What the exercise asks: The answer must consist of each line below that contains the word "recensioni", copied in full.

━━━━━━━━━━━━━━━━━━━━━━━━━━━━━━

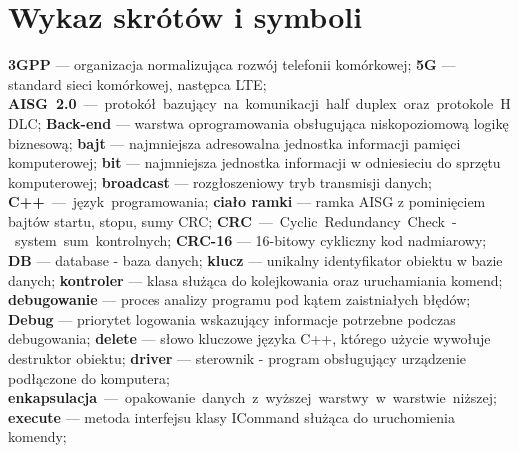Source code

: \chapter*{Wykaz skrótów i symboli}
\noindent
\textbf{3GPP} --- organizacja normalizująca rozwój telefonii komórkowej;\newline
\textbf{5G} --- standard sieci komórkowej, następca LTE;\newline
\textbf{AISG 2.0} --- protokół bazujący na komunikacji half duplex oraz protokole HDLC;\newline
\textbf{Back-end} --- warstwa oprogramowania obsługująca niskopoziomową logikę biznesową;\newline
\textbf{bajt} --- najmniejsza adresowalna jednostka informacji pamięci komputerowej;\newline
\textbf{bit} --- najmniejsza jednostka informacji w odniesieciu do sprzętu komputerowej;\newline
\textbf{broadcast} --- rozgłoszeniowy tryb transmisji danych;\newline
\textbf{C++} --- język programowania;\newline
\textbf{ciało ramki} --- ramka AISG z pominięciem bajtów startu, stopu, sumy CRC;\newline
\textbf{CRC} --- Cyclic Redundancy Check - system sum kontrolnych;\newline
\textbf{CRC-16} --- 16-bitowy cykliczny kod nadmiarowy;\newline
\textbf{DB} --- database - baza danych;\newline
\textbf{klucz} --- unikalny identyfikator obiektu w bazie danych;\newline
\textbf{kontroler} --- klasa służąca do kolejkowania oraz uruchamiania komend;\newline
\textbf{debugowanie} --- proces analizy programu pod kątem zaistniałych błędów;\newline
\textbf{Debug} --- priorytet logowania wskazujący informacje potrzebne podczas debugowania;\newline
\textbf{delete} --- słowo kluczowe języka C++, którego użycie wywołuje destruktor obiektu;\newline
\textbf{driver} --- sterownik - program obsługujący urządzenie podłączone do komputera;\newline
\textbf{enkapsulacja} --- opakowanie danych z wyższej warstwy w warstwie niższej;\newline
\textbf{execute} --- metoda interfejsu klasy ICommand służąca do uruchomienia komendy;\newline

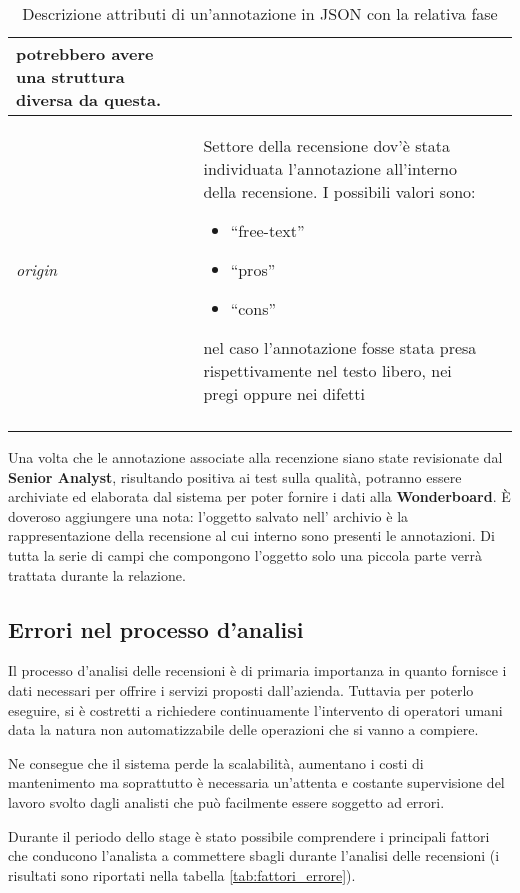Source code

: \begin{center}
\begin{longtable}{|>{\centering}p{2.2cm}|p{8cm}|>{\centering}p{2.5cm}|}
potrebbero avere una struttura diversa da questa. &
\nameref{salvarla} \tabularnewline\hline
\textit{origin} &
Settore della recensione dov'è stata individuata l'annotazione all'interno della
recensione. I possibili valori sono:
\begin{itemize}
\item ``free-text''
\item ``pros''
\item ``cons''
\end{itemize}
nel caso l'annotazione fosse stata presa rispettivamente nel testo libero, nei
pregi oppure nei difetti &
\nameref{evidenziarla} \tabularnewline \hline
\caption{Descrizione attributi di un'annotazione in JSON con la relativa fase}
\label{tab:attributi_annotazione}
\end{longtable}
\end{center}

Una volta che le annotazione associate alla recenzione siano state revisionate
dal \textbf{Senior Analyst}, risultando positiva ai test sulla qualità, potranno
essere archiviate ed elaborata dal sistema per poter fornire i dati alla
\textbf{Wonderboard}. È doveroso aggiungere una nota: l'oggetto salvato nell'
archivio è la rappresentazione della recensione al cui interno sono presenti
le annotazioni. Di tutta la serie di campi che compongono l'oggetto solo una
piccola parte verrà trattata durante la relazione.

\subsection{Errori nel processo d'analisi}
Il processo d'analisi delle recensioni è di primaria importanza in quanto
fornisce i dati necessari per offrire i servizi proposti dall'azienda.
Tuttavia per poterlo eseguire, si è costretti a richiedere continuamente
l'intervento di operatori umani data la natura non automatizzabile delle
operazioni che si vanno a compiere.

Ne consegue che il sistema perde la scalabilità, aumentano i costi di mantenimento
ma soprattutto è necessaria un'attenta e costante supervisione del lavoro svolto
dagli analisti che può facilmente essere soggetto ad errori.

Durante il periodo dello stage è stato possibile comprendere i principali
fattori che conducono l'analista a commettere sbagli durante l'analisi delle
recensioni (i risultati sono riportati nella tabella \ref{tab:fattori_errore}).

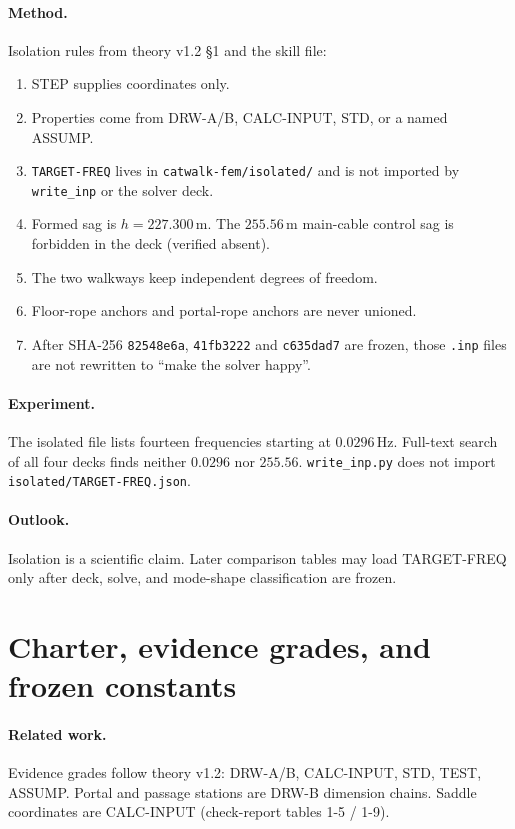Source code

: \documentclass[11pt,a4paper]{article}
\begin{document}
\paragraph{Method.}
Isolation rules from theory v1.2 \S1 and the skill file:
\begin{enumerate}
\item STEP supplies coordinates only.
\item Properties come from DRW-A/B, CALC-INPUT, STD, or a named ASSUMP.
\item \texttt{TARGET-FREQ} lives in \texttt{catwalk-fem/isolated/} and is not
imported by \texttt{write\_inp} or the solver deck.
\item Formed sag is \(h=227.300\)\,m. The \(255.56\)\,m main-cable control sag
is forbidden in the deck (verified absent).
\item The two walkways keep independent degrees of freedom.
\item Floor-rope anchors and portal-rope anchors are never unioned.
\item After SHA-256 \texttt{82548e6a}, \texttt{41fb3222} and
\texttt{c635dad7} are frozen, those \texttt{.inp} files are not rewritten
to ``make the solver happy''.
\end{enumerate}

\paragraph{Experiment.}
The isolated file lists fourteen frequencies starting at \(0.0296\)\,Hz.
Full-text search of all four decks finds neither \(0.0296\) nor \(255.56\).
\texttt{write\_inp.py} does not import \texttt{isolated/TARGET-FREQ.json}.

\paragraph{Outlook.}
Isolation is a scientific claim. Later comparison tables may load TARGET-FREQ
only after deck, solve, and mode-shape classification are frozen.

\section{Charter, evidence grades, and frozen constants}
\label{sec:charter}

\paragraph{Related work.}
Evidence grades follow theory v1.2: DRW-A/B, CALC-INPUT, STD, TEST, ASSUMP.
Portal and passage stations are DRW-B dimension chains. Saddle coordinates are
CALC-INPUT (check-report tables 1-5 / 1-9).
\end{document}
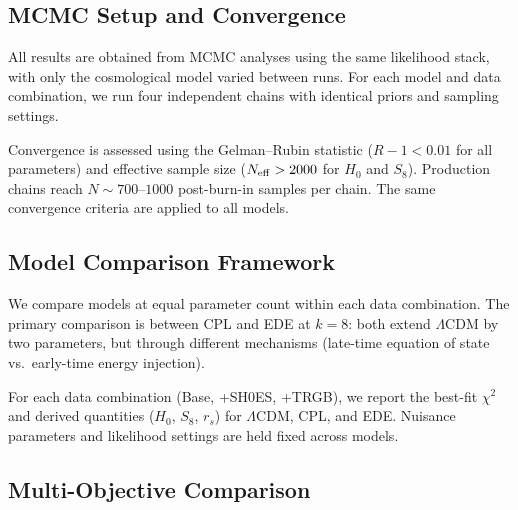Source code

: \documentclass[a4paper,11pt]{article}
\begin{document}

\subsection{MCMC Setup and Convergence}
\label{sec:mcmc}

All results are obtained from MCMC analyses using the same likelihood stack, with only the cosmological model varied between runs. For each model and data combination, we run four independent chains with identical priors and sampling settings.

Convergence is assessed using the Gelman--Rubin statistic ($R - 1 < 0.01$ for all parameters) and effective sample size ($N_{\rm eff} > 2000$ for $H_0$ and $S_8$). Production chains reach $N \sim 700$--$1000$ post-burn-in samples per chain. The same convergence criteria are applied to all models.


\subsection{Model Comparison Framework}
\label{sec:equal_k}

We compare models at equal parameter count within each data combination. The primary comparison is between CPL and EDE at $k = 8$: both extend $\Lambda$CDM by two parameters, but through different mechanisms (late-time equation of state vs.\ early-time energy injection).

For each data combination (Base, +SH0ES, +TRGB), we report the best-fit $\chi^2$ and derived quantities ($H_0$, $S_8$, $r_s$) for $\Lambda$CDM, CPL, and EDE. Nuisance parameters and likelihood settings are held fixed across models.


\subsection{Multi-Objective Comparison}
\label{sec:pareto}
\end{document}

━━━━━━━━━━━━━━━━━━━━━━━━━━━━━━

Exercise solution:
Il processo d'analisi delle recensioni è di primaria importanza in quanto
recensioni (i risultati sono riportati nella tabella \ref{tab:fattori_errore}).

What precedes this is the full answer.